RECORD EXCERPTS ->
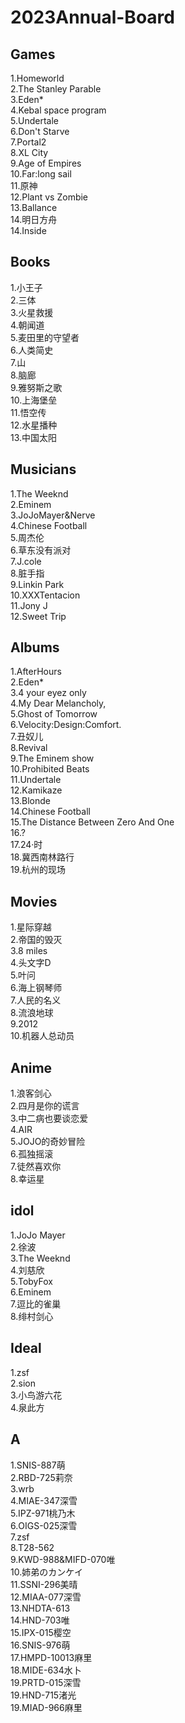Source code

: # 2023Annual-Board

## Games
1.Homeworld  
2.The Stanley Parable  
3.Eden*  
4.Kebal space program  
5.Undertale  
6.Don't Starve  
7.Portal2  
8.XL City  
9.Age of Empires  
10.Far:long sail  
11.原神  
12.Plant vs Zombie  
13.Ballance  
14.明日方舟  
14.Inside  

## Books
1.小王子  
2.三体  
3.火星救援  
4.朝闻道  
5.麦田里的守望者  
6.人类简史  
7.山  
8.脑廊  
9.雅努斯之歌  
10.上海堡垒  
11.悟空传  
12.水星播种  
13.中国太阳  
 
## Musicians
1.The Weeknd  
2.Eminem  
3.JoJoMayer&Nerve  
4.Chinese Football  
5.周杰伦  
6.草东没有派对  
7.J.cole   
8.脏手指  
9.Linkin Park  
10.XXXTentacion  
11.Jony J  
12.Sweet Trip  

## Albums
1.AfterHours  
2.Eden*    
3.4 your eyez only   
4.My Dear Melancholy,  
5.Ghost of Tomorrow   
6.Velocity:Design:Comfort.  
7.丑奴儿  
8.Revival   
9.The Eminem show   
10.Prohibited Beats  
11.Undertale  
12.Kamikaze  
13.Blonde  
14.Chinese Football  
15.The Distance Between Zero And One  
16.?  
17.24·时  
18.冀西南林路行  
19.杭州的现场  

## Movies
1.星际穿越  
2.帝国的毁灭  
3.8 miles  
4.头文字D  
5.叶问  
6.海上钢琴师  
7.人民的名义  
8.流浪地球  
9.2012  
10.机器人总动员  

## Anime 
1.浪客剑心   
2.四月是你的谎言    
3.中二病也要谈恋爱  
4.AIR  
5.JOJO的奇妙冒险  
6.孤独摇滚  
7.徒然喜欢你  
8.幸运星  

## idol
1.JoJo Mayer  
2.徐波  
3.The Weeknd  
4.刘慈欣  
5.TobyFox  
6.Eminem  
7.逗比的雀巢  
8.绯村剑心  

## Ideal
1.zsf  
2.sion  
3.小鸟游六花    
4.泉此方  

## A
1.SNIS-887萌  
2.RBD-725莉奈  
3.wrb  
4.MIAE-347深雪  
5.IPZ-971桃乃木  
6.OIGS-025深雪  
7.zsf  
8.T28-562   
9.KWD-988&MIFD-070唯  
10.姉弟のカンケイ  
11.SSNI-296美晴  
12.MIAA-077深雪  
13.NHDTA-613  
14.HND-703唯  
15.IPX-015樱空  
16.SNIS-976萌  
17.HMPD-10013麻里  
18.MIDE-634水卜   
19.PRTD-015深雪  
19.HND-715渚光  
19.MIAD-966麻里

EXERCISE AIM ->
Word for word, restate all of the data, but do not copy the pictures.

EXERCISE RESPONSE ->
Source code

: # 2023Annual-Board

## Games
1.Homeworld  
2.The Stanley Parable  
3.Eden*  
4.Kebal space program  
5.Undertale  
6.Don't Starve  
7.Portal2  
8.XL City  
9.Age of Empires  
10.Far:long sail  
11.原神  
12.Plant vs Zombie  
13.Ballance  
14.明日方舟  
14.Inside  

## Books
1.小王子  
2.三体  
3.火星救援  
4.朝闻道  
5.麦田里的守望者  
6.人类简史  
7.山  
8.脑廊  
9.雅努斯之歌  
10.上海堡垒  
11.悟空传  
12.水星播种  
13.中国太阳  
 
## Musicians
1.The Weeknd  
2.Eminem  
3.JoJoMayer&Nerve  
4.Chinese Football  
5.周杰伦  
6.草东没有派对  
7.J.cole   
8.脏手指  
9.Linkin Park  
10.XXXTentacion  
11.Jony J  
12.Sweet Trip  

## Albums
1.AfterHours  
2.Eden*    
3.4 your eyez only   
4.My Dear Melancholy,  
5.Ghost of Tomorrow   
6.Velocity:Design:Comfort.  
7.丑奴儿  
8.Revival   
9.The Eminem show   
10.Prohibited Beats  
11.Undertale  
12.Kamikaze  
13.Blonde  
14.Chinese Football  
15.The Distance Between Zero And One  
16.?  
17.24·时  
18.冀西南林路行  
19.杭州的现场  

## Movies
1.星际穿越  
2.帝国的毁灭  
3.8 miles  
4.头文字D  
5.叶问  
6.海上钢琴师  
7.人民的名义  
8.流浪地球  
9.2012  
10.机器人总动员  

## Anime 
1.浪客剑心   
2.四月是你的谎言    
3.中二病也要谈恋爱  
4.AIR  
5.JOJO的奇妙冒险  
6.孤独摇滚  
7.徒然喜欢你  
8.幸运星  

## idol
1.JoJo Mayer  
2.徐波  
3.The Weeknd  
4.刘慈欣  
5.TobyFox  
6.Eminem  
7.逗比的雀巢  
8.绯村剑心  

## Ideal
1.zsf  
2.sion  
3.小鸟游六花    
4.泉此方  

## A
1.SNIS-887萌  
2.RBD-725莉奈  
3.wrb  
4.MIAE-347深雪  
5.IPZ-971桃乃木  
6.OIGS-025深雪  
7.zsf  
8.T28-562   
9.KWD-988&MIFD-070唯  
10.姉弟のカンケイ  
11.SSNI-296美晴  
12.MIAA-077深雪  
13.NHDTA-613  
14.HND-703唯  
15.IPX-015樱空  
16.SNIS-976萌  
17.HMPD-10013麻里  
18.MIDE-634水卜   
19.PRTD-015深雪  
19.HND-715渚光  
19.MIAD-966麻里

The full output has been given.